Alors que le chantier avait débuté plus tard à Taishan (2009) que celui de Olkiluoto (2005) dans le sud de la Finlande et de Flamanville (2007) dans la Manche, comment expliquer ce succès chinois ?
D’abord, si la tête de série à Flamanville a essuyé les plâtres, le retour d’expérience hexagonal a permis en Chine d’adopter tout de suite certaines bonnes méthodes. Par exemple, les fondations du bâtiment réacteur ont été bétonnées en une seule fois, contre deux couches successives à Flamanville-3.

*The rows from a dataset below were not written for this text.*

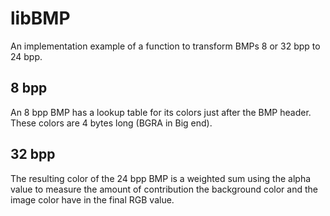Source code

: # libBMP

An implementation example of a function to transform BMPs 8 or 32 bpp to 24 bpp.

## 8 bpp

An 8 bpp BMP has a lookup table for its colors just after the BMP header. These colors are 4 bytes long (BGRA in Big end).

## 32 bpp

The resulting color of the 24 bpp BMP is a weighted sum using the alpha value to measure the amount of contribution the background color and the image color have in the final RGB value.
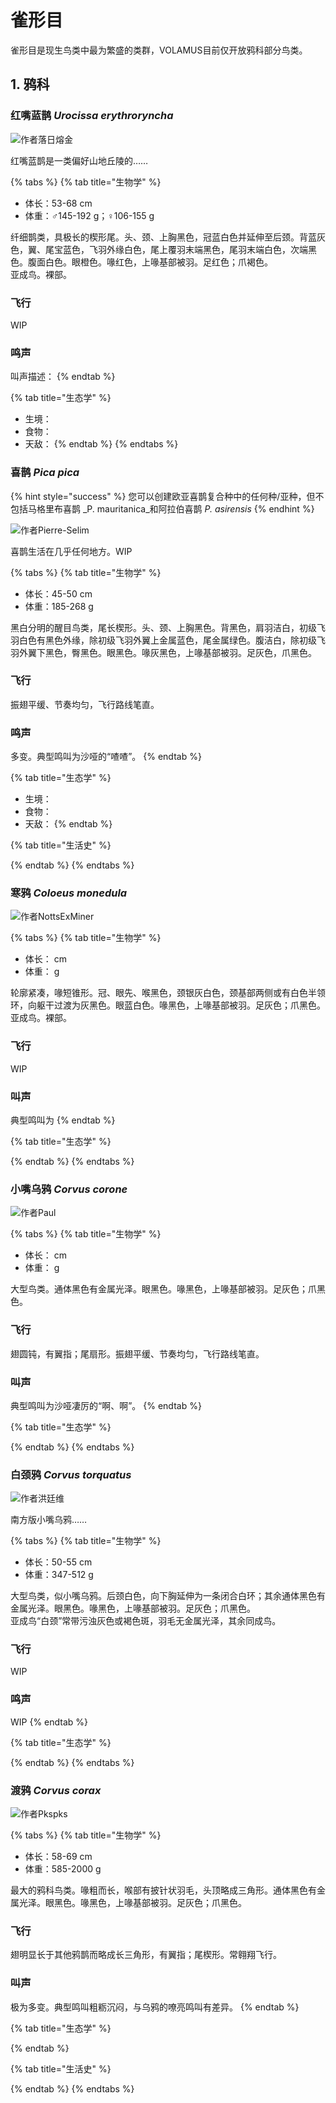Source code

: # 雀形目

雀形目是现生鸟类中最为繁盛的类群，VOLAMUS目前仅开放鸦科部分鸟类。

## 1. 鸦科

### 红嘴蓝鹊 _Urocissa erythroryncha_

![&#x4F5C;&#x8005;&#x843D;&#x65E5;&#x7194;&#x91D1;](../../.gitbook/assets/h.jpg)

红嘴蓝鹊是一类偏好山地丘陵的……

{% tabs %}
{% tab title="生物学" %}
* 体长：53-68 cm
* 体重：♂145-192 g；♀106-155 g

纤细鹊类，具极长的楔形尾。头、颈、上胸黑色，冠蓝白色并延伸至后颈。背蓝灰色，翼、尾宝蓝色，飞羽外缘白色，尾上覆羽末端黑色，尾羽末端白色，次端黑色。腹面白色。眼橙色。喙红色，上喙基部被羽。足红色；爪褐色。  
亚成鸟。裸部。

### 飞行

WIP

### 鸣声

叫声描述：
{% endtab %}

{% tab title="生态学" %}
* 生境：
* 食物：
* 天敌：
{% endtab %}
{% endtabs %}



### 喜鹊 _Pica pica_

{% hint style="success" %}
您可以创建欧亚喜鹊复合种中的任何种/亚种，但不包括马格里布喜鹊 _P. mauritanica_和阿拉伯喜鹊 _P. asirensis_
{% endhint %}

![&#x4F5C;&#x8005;Pierre-Selim](../../.gitbook/assets/zhi-ming.jpg)

喜鹊生活在几乎任何地方。WIP

{% tabs %}
{% tab title="生物学" %}
* 体长：45-50 cm
* 体重：185-268 g

黑白分明的醒目鸟类，尾长楔形。头、颈、上胸黑色。背黑色，肩羽洁白，初级飞羽白色有黑色外缘，除初级飞羽外翼上金属蓝色，尾金属绿色。腹洁白，除初级飞羽外翼下黑色，臀黑色。眼黑色。喙灰黑色，上喙基部被羽。足灰色，爪黑色。

### 飞行

振翅平缓、节奏均匀，飞行路线笔直。

### 鸣声

多变。典型鸣叫为沙哑的“喳喳”。
{% endtab %}

{% tab title="生态学" %}
* 生境：
* 食物：
* 天敌：
{% endtab %}

{% tab title="生活史" %}

{% endtab %}
{% endtabs %}



### 寒鸦 _Coloeus monedula_

![&#x4F5C;&#x8005;NottsExMiner](../../.gitbook/assets/jackdaw_-7538518858.jpg)

{% tabs %}
{% tab title="生物学" %}
* 体长： cm
* 体重： g

轮廓紧凑，喙短锥形。冠、眼先、喉黑色，颈银灰白色，颈基部两侧或有白色半领环，向躯干过渡为灰黑色。眼蓝白色。喙黑色，上喙基部被羽。足灰色；爪黑色。  
亚成鸟。裸部。

### 飞行

WIP

### 叫声

典型鸣叫为
{% endtab %}

{% tab title="生态学" %}

{% endtab %}
{% endtabs %}

### 

### 小嘴乌鸦 _Corvus corone_

![&#x4F5C;&#x8005;Paul](../../.gitbook/assets/33833793762_5f214f047f_b.jpg)

{% tabs %}
{% tab title="生物学" %}
* 体长： cm
* 体重： g

大型鸟类。通体黑色有金属光泽。眼黑色。喙黑色，上喙基部被羽。足灰色；爪黑色。

### 飞行

翅圆钝，有翼指；尾扇形。振翅平缓、节奏均匀，飞行路线笔直。

### 叫声

典型鸣叫为沙哑凄厉的“啊、啊”。
{% endtab %}

{% tab title="生态学" %}

{% endtab %}
{% endtabs %}



### 白颈鸦 _Corvus torquatus_

![&#x4F5C;&#x8005;&#x6D2A;&#x5EF7;&#x7EF4;](../../.gitbook/assets/75807211.jpg)

南方版小嘴乌鸦……

{% tabs %}
{% tab title="生物学" %}
* 体长：50-55 cm
* 体重：347-512 g

大型鸟类，似小嘴乌鸦。后颈白色，向下胸延伸为一条闭合白环；其余通体黑色有金属光泽。眼黑色。喙黑色，上喙基部被羽。足灰色；爪黑色。  
亚成鸟“白颈”常带污浊灰色或褐色斑，羽毛无金属光泽，其余同成鸟。

### 飞行

WIP

### 鸣声

WIP
{% endtab %}

{% tab title="生态学" %}

{% endtab %}
{% endtabs %}



### 渡鸦 _Corvus corax_

![&#x4F5C;&#x8005;Pkspks](../../.gitbook/assets/corvus_corax_tibetanus.jpg)

{% tabs %}
{% tab title="生物学" %}
* 体长：58-69 cm
* 体重：585-2000 g

最大的鸦科鸟类。喙粗而长，喉部有披针状羽毛，头顶略成三角形。通体黑色有金属光泽。眼黑色。喙黑色，上喙基部被羽。足灰色；爪黑色。

### 飞行

翅明显长于其他鸦鹊而略成长三角形，有翼指；尾楔形。常翱翔飞行。

### 叫声

极为多变。典型鸣叫粗粝沉闷，与乌鸦的嘹亮鸣叫有差异。
{% endtab %}

{% tab title="生态学" %}

{% endtab %}

{% tab title="生活史" %}

{% endtab %}
{% endtabs %}


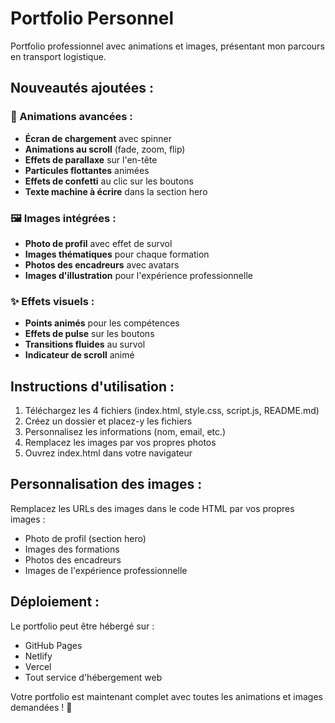 # Portfolio Personnel

Portfolio professionnel avec animations et images, présentant mon parcours en transport logistique.

## Nouveautés ajoutées :

### 🎯 Animations avancées :
- **Écran de chargement** avec spinner
- **Animations au scroll** (fade, zoom, flip)
- **Effets de parallaxe** sur l'en-tête
- **Particules flottantes** animées
- **Effets de confetti** au clic sur les boutons
- **Texte machine à écrire** dans la section hero

### 🖼️ Images intégrées :
- **Photo de profil** avec effet de survol
- **Images thématiques** pour chaque formation
- **Photos des encadreurs** avec avatars
- **Images d'illustration** pour l'expérience professionnelle

### ✨ Effets visuels :
- **Points animés** pour les compétences
- **Effets de pulse** sur les boutons
- **Transitions fluides** au survol
- **Indicateur de scroll** animé

## Instructions d'utilisation :

1. Téléchargez les 4 fichiers (index.html, style.css, script.js, README.md)
2. Créez un dossier et placez-y les fichiers
3. Personnalisez les informations (nom, email, etc.)
4. Remplacez les images par vos propres photos
5. Ouvrez index.html dans votre navigateur

## Personnalisation des images :

Remplacez les URLs des images dans le code HTML par vos propres images :
- Photo de profil (section hero)
- Images des formations
- Photos des encadreurs
- Images de l'expérience professionnelle

## Déploiement :

Le portfolio peut être hébergé sur :
- GitHub Pages
- Netlify
- Vercel
- Tout service d'hébergement web

Votre portfolio est maintenant complet avec toutes les animations et images demandées ! 🚀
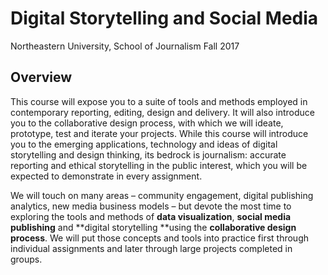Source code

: # Digital Storytelling and Social Media

Northeastern University, School of Journalism
Fall 2017

## Overview

This course will expose you to a suite of tools and methods employed in contemporary reporting, editing, design and delivery. It will also introduce you to the collaborative design process, with which we will ideate, prototype, test and iterate your projects. While this course will introduce you to the emerging applications, technology and ideas of digital storytelling and design thinking, its bedrock is journalism: accurate reporting and ethical storytelling in the public interest, which you will be expected to demonstrate in every assignment. 

We will touch on many areas – community engagement, digital publishing analytics, new media business models – but devote the most time to exploring the tools and methods of **data visualization**, **social media publishing** and **digital storytelling **using the **collaborative design process**. We will put those concepts and tools into practice first through individual assignments and later through large projects completed in groups. 

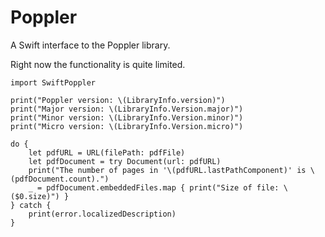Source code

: # Poppler

A Swift interface to the Poppler library.

Right now the functionality is quite limited.

    import SwiftPoppler
    
    print("Poppler version: \(LibraryInfo.version)")
    print("Major version: \(LibraryInfo.Version.major)")
    print("Minor version: \(LibraryInfo.Version.minor)")
    print("Micro version: \(LibraryInfo.Version.micro)")

    do {
        let pdfURL = URL(filePath: pdfFile)
        let pdfDocument = try Document(url: pdfURL)
        print("The number of pages in '\(pdfURL.lastPathComponent)' is \(pdfDocument.count).")
        _ = pdfDocument.embeddedFiles.map { print("Size of file: \($0.size)") }
    } catch {
        print(error.localizedDescription)
    }

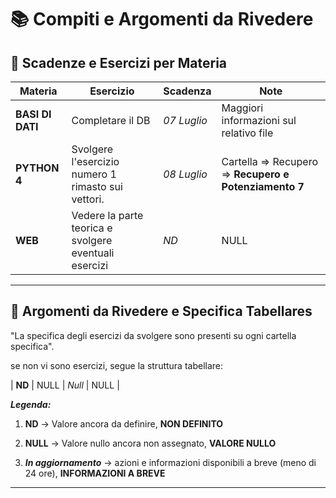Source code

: # 📚 Compiti e Argomenti da Rivedere

## 📅 Scadenze e Esercizi per Materia

| Materia             | Esercizio                                 | Scadenza     | Note                                        |
|---------------------|-------------------------------------------|--------------|---------------------------------------------|
| **BASI DI DATI**    | Completare il DB  | *07 Luglio*   |  Maggiori informazioni sul relativo file            |
| **PYTHON 4**    |  Svolgere l'esercizio numero 1 rimasto sui vettori. | *08 Luglio*   |  Cartella => Recupero =>  **Recupero e Potenziamento 7**            |
| **WEB**         | Vedere la parte teorica e svolgere eventuali esercizi  | *ND*               | NULL                      |




---

## 🔁 Argomenti da Rivedere e Specifica Tabellares

"La specifica degli esercizi da svolgere sono presenti su ogni cartella specifica".

se non vi sono esercizi, segue la struttura tabellare:

| **ND**         | NULL                               | *Null*               | NULL                      |




***Legenda:***

1. **ND** -> Valore ancora da definire, **NON DEFINITO**

2. **NULL** -> Valore nullo ancora non assegnato, **VALORE NULLO**

3. ***In aggiornamento*** -> azioni e informazioni disponibili a breve (meno di 24 ore), **INFORMAZIONI A BREVE**

---


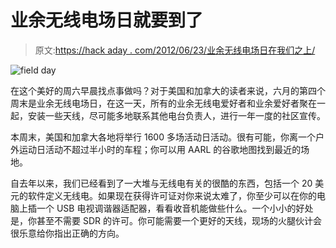 # 业余无线电场日就要到了

> 原文:[https://hack aday . com/2012/06/23/业余无线电场日在我们之上/](https://hackaday.com/2012/06/23/amateur-radio-field-day-is-upon-us/)

![](../Images/5b02bf08ab7b7b2512496c697c2977aa.png "field day")

在这个美好的周六早晨找点事做吗？对于美国和加拿大的读者来说，六月的第四个周末是业余无线电场日，在这一天，所有的业余无线电爱好者和业余爱好者聚在一起，安装一些天线，尽可能多地联系其他电台负责人，进行一年一度的社区宣传。

本周末，美国和加拿大各地将举行 1600 多场活动日活动。很有可能，你离一个户外运动日活动不超过半小时的车程；你可以用 AARL 的谷歌地图找到最近的场地。

自去年以来，我们已经看到了一大堆与无线电有关的很酷的东西，包括一个 20 美元的软件定义无线电。如果现在获得许可证对你来说太难了，你至少可以在你的电脑上插一个 USB 电视调谐器适配器，看看收音机能做些什么。一个小小的好处是，你甚至不需要 SDR 的许可。你可能需要一个更好的天线，现场的火腿伙计会很乐意给你指出正确的方向。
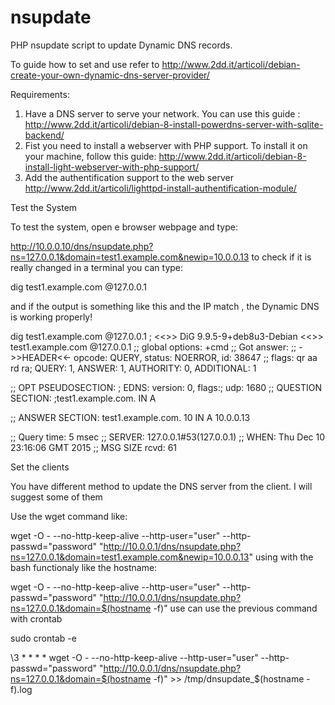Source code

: # nsupdate
PHP nsupdate script to update Dynamic DNS records.

To guide how to set and use refer to http://www.2dd.it/articoli/debian-create-your-own-dynamic-dns-server-provider/

Requirements:

1. Have a DNS server to serve your network. You can use this guide : http://www.2dd.it/articoli/debian-8-install-powerdns-server-with-sqlite-backend/
2. Fist you need to install a webserver with PHP support. To install it on your machine, follow this guide: http://www.2dd.it/articoli/debian-8-install-light-webserver-with-php-support/
3. Add the authentification support to the web server http://www.2dd.it/articoli/lighttpd-install-authentification-module/




Test the System


To test the system, open e browser webpage and type:

http://10.0.0.10/dns/nsupdate.php?ns=127.0.0.1&domain=test1.example.com&newip=10.0.0.13
to check if it is really changed in a terminal you can type:

dig test1.example.com @127.0.0.1

and if the output is something like this and the IP match , the Dynamic DNS is working properly!

dig test1.example.com @127.0.0.1
; <<>> DiG 9.9.5-9+deb8u3-Debian <<>> test1.example.com @127.0.0.1
;; global options: +cmd
;; Got answer:
;; ->>HEADER<<- opcode: QUERY, status: NOERROR, id: 38647
;; flags: qr aa rd ra; QUERY: 1, ANSWER: 1, AUTHORITY: 0, ADDITIONAL: 1

;; OPT PSEUDOSECTION:
; EDNS: version: 0, flags:; udp: 1680
;; QUESTION SECTION:
;test1.example.com.              IN      A

;; ANSWER SECTION:
test1.example.com.       10      IN      A       10.0.0.13

;; Query time: 5 msec
;; SERVER: 127.0.0.1#53(127.0.0.1)
;; WHEN: Thu Dec 10 23:16:06 GMT 2015
;; MSG SIZE  rcvd: 61





Set the clients


You have different method to update the DNS server from the client. I will suggest some of them

Use the wget command like:

wget -O -   --no-http-keep-alive  --http-user="user" --http-passwd="password" "http://10.0.0.1/dns/nsupdate.php?ns=127.0.0.1&domain=test1.example.com&newip=10.0.0.13"
using with the bash functionaly like the hostname:

wget -O -   --no-http-keep-alive  --http-user="user" --http-passwd="password" "http://10.0.0.1/dns/nsupdate.php?ns=127.0.0.1&domain=$(hostname -f)"
use can use the previous command with crontab

sudo crontab -e 

\3 * * * *   wget -O -   --no-http-keep-alive  --http-user="user" --http-passwd="password" "http://10.0.0.1/dns/nsupdate.php?ns=127.0.0.1&domain=$(hostname -f)" >> /tmp/dnsupdate_$(hostname -f).log

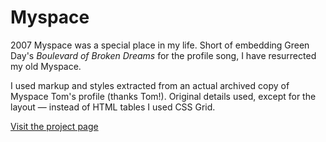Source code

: # Myspace

2007 Myspace was a special place in my life. Short of embedding Green Day's _Boulevard of Broken Dreams_ for the profile song, I have resurrected my old Myspace.

I used markup and styles extracted from an actual archived copy of Myspace Tom's profile (thanks Tom!). Original details used, except for the layout — instead of HTML tables I used CSS Grid.

[Visit the project page](https://ianwessen.github.io/myspace-makeover/)
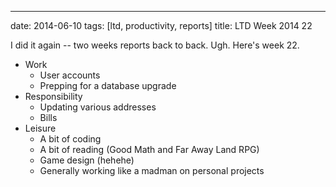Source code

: ---
date: 2014-06-10
tags: [ltd, productivity, reports]
title: LTD Week 2014 22

I did it again -- two weeks reports back to back.  Ugh.  Here's week 22.

  - Work
    - User accounts
    - Prepping for a database upgrade
  - Responsibility
    - Updating various addresses
    - Bills
  - Leisure
    - A bit of coding
    - A bit of reading (Good Math and Far Away Land RPG)
    - Game design (hehehe)
    - Generally working like a madman on personal projects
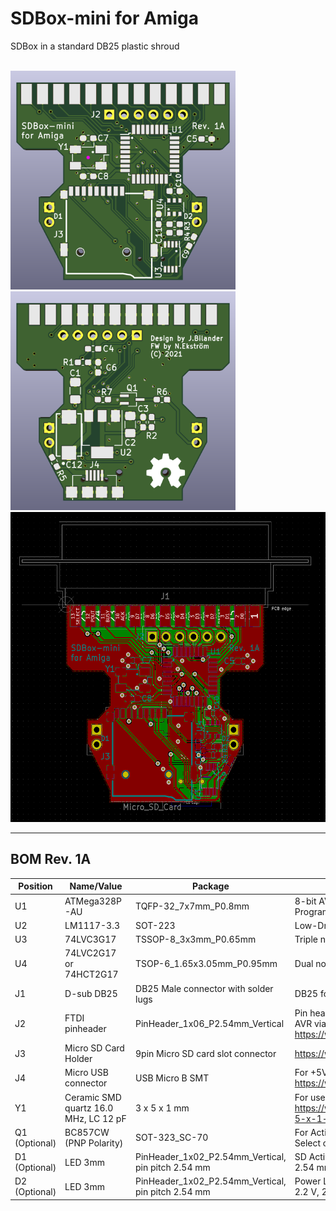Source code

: # SDBox-mini for Amiga
SDBox in a standard DB25 plastic shroud

<br />
<a href="images/SDBox-mini_pic1.png">
<img src="images/SDBox-mini_pic1.png" width="360" height="350">
</a>
<a href="images/SDBox-mini_pic2.png">
<img src="images/SDBox-mini_pic2.png" width="360" height="350">
</a>
<a href="images/SDBox-mini_pic3.png">
<img src="images/SDBox-mini_pic3.png" width="544" height="496">
</a>

***

BOM Rev. 1A
---------
Position  | Name/Value   | Package | Notes
-|-|-|-|
U1 | ATMega328P-AU | TQFP-32_7x7mm_P0.8mm | 8-bit AVR Microcontroller with 32K Bytes In-System Programmable Flash
U2 | LM1117-3.3 | SOT-223 | Low-Dropout Linear Regulator 3.3 Volt
U3 | 74LVC3G17 | TSSOP-8_3x3mm_P0.65mm | Triple non-inverting Schmitt trigger with 5V tolerant input
U4 | 74LVC2G17 or 74HCT2G17 | TSOP-6_1.65x3.05mm_P0.95mm | Dual non-inverting Schmitt trigger
J1 | D-sub DB25 | DB25 Male connector with solder lugs | DB25 for Amiga parallel port
J2 | FTDI pinheader | PinHeader_1x06_P2.54mm_Vertical | Pin header _(GND,GND,VCC,RXI,TXO,DTR)_ for programming AVR via FTDI USB https://www.aliexpress.com/item/1005001680261289.html
J3 | Micro SD Card Holder | 9pin Micro SD card slot connector | https://www.aliexpress.com/item/32802051702.html
J4 | Micro USB connector | USB Micro B SMT | For +5V Power only <br />https://www.aliexpress.com/item/32991869539.html
Y1 | Ceramic SMD quartz 16.0 MHz, LC 12 pF | 3 x 5 x 1 mm | For use with XTAL1, XTAL2 on AVR, https://www.reichelt.com/se/en/ceramic-smd-quartz-3-x-5-x-1-mm-16-0-mhz-16-000000-mj-p85005.html
Q1 (Optional) | BC857CW <br />(PNP Polarity)| SOT-323_SC-70 | For Activity LED indicator, lights up LED D1 when CS (Chip Select on SD-Card) goes low
D1 (Optional) | LED 3mm | PinHeader_1x02_P2.54mm_Vertical, pin pitch 2.54 mm | SD Activity LED indicator, Diffused Orange / Amber, pitch 2.54 mm, 1.8V-2.3V, 20-30 mA, 605-610nm
D2 (Optional) | LED 3mm | PinHeader_1x02_P2.54mm_Vertical, pin pitch 2.54 mm | Power LED indicator, Green Diffused T-1, 25 mcd, 565 nm, 2.2 V, 25 mA
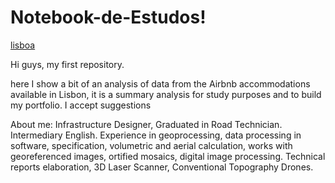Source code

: # Notebook-de-Estudos!


[lisboa](https://user-images.githubusercontent.com/76955144/158657817-67d309df-db62-43af-9f11-7296ff303589.jpg)




Hi guys, my first repository.

here I show a bit of an analysis of data from the Airbnb accommodations available in Lisbon, it is a summary analysis for study purposes and to build my portfolio.
I accept suggestions



About me:
Infrastructure Designer, Graduated in Road Technician. Intermediary English. Experience in geoprocessing, data processing in software, specification, volumetric and aerial calculation, works with georeferenced images, ortified  mosaics, digital image processing. Technical reports elaboration, 3D Laser Scanner, Conventional Topography Drones.

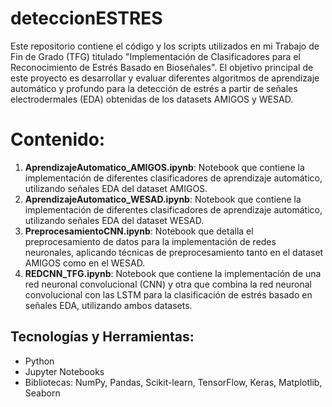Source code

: # deteccionESTRES
Este repositorio contiene el código y los scripts utilizados en mi Trabajo de Fin de Grado (TFG) titulado "Implementación de Clasificadores para el Reconocimiento de Estrés Basado en Bioseñales". El objetivo principal de este proyecto es desarrollar y evaluar diferentes algoritmos de aprendizaje automático y profundo para la detección de estrés a partir de señales electrodermales (EDA) obtenidas de los datasets AMIGOS y WESAD.
# Contenido:
1. **AprendizajeAutomatico_AMIGOS.ipynb**: Notebook que contiene la implementación de diferentes clasificadores de aprendizaje automático, utilizando señales EDA del dataset AMIGOS.
2. **AprendizajeAutomatico_WESAD.ipynb**: Notebook que contiene la implementación de diferentes clasificadores de aprendizaje automático, utilizando señales EDA del dataset WESAD.
3. **PreprocesamientoCNN.ipynb**: Notebook que detalla el preprocesamiento de datos para la implementación de redes neuronales, aplicando técnicas de preprocesamiento tanto en el dataset AMIGOS como en el WESAD.
4. **REDCNN_TFG.ipynb**: Notebook que contiene la implementación de una red neuronal convolucional (CNN) y otra que combina la red neuronal convolucional con las LSTM para la clasificación de estrés basado en señales EDA, utilizando ambos datasets.

## Tecnologías y Herramientas:

- Python
- Jupyter Notebooks
- Bibliotecas: NumPy, Pandas, Scikit-learn, TensorFlow, Keras, Matplotlib, Seaborn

A Taishan, 84% des équipements de haute technologie dans la partie nucléaire ont été fabriquée par des entreprises françaises ou européennes. Au total, avec la participation de près de 40 firmes tricolores, le chiffre d’affaires pour la filière nucléaire française à Taishan est estimé à 2,4 milliards d’euros pour les deux tranches. Le coût de construction total serait lui de 12,35 milliards d’euros selon le rapport Folz. A noter que le taux de localisation des équipements a été plus important pour le deuxième EPR : les générateurs de vapeur, le pressuriseur et la cuve ont été fabriquées en Chine.
Le chantier a aussi bénéficié de la politique volontariste du gouvernement chinois dans le nucléaire grâce à un développement ininterrompu de la filière pendant 30 ans. Aujourd’hui, avec 48 réacteurs opérationnels et 9 autres en cours de construction, le nucléaire chinois a gagné en compétences. Il peut ainsi disposer de façon massive et flexible, d’une main d’œuvre qualifiée et expérimentée (soudeurs, monteurs, essayeurs…). A l’horizon 2030, la puissance cumulée du parc nucléaire chinoise doit atteindre 137 GW, puis 200 GW cinq ans plus tard.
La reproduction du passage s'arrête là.